* BRIEF *
Every line below that includes "packagist" counts toward the total. Report that total alone.

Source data
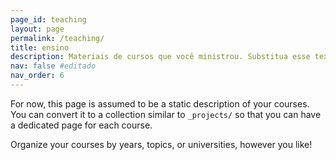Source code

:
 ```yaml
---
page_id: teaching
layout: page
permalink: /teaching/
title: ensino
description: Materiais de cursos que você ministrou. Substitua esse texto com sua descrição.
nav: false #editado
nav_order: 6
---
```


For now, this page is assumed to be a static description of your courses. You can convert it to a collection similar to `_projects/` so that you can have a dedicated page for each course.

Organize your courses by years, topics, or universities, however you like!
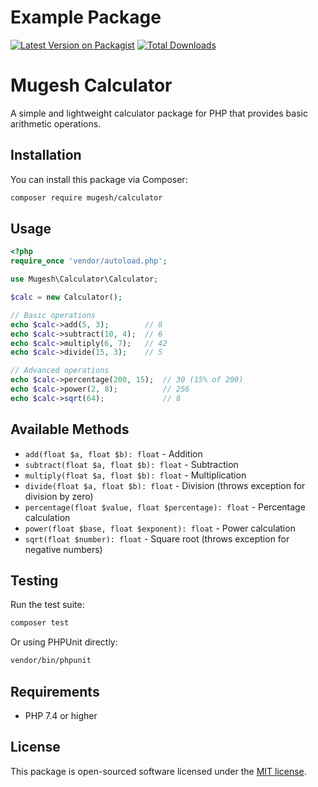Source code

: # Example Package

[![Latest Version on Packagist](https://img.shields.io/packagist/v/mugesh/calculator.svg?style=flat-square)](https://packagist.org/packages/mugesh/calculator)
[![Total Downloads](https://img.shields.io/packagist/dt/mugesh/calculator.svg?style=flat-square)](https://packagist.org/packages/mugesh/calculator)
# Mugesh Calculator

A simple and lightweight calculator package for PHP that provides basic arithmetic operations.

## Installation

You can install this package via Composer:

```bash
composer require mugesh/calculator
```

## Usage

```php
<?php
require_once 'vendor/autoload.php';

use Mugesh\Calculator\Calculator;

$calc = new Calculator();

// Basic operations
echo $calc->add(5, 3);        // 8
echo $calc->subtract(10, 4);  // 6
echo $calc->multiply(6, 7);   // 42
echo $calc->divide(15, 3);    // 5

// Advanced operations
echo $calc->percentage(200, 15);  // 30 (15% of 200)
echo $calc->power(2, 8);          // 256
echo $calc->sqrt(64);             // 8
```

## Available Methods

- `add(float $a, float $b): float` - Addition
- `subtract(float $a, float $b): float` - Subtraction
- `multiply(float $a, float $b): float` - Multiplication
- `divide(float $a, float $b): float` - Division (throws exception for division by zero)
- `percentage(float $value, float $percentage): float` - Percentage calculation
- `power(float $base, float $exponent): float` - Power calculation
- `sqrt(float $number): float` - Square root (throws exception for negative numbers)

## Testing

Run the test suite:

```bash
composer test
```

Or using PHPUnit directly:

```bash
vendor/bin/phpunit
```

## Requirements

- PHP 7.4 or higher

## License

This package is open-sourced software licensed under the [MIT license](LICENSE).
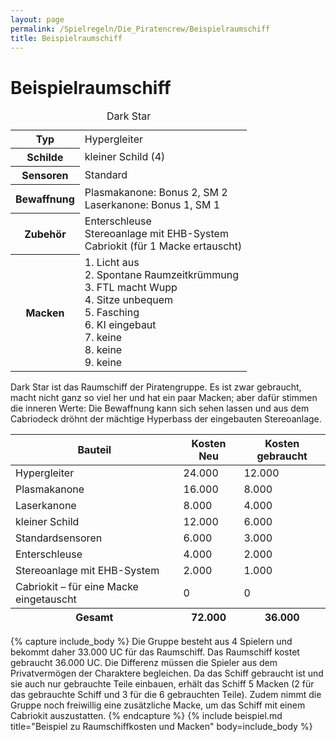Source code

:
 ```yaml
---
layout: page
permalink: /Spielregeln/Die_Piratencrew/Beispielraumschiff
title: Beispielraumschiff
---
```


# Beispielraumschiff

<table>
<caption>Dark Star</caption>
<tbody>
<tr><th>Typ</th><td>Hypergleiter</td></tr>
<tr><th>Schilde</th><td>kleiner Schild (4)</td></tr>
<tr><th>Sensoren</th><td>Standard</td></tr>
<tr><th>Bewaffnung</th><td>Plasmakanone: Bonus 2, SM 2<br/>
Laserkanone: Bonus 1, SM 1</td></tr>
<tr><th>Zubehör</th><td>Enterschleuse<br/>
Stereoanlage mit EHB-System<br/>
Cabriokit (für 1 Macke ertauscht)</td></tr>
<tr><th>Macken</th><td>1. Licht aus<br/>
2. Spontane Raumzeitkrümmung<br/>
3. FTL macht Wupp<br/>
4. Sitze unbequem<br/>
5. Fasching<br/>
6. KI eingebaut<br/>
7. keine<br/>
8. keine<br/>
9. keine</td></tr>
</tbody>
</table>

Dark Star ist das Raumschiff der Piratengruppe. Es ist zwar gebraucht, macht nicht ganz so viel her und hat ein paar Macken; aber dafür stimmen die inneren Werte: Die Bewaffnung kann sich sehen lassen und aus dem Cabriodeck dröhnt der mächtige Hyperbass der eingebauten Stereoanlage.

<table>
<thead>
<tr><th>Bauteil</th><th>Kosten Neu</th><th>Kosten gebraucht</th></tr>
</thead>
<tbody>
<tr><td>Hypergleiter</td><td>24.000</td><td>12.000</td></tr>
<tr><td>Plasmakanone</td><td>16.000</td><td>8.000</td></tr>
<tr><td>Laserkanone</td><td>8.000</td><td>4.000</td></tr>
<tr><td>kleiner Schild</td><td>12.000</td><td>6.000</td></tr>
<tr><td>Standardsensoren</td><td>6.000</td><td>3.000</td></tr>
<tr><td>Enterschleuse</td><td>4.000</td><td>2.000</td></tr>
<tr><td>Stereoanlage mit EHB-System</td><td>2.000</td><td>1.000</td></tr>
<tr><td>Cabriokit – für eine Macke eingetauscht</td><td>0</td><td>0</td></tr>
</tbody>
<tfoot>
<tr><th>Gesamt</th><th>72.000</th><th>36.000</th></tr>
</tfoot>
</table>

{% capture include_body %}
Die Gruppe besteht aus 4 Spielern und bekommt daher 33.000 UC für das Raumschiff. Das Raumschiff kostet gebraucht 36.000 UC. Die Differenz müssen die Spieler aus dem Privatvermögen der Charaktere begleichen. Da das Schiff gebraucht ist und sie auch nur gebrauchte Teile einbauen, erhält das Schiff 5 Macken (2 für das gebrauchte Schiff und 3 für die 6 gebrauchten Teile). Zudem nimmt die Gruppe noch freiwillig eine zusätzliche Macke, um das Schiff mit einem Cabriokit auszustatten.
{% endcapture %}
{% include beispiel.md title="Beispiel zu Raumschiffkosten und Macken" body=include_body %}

* RESPONSE *
2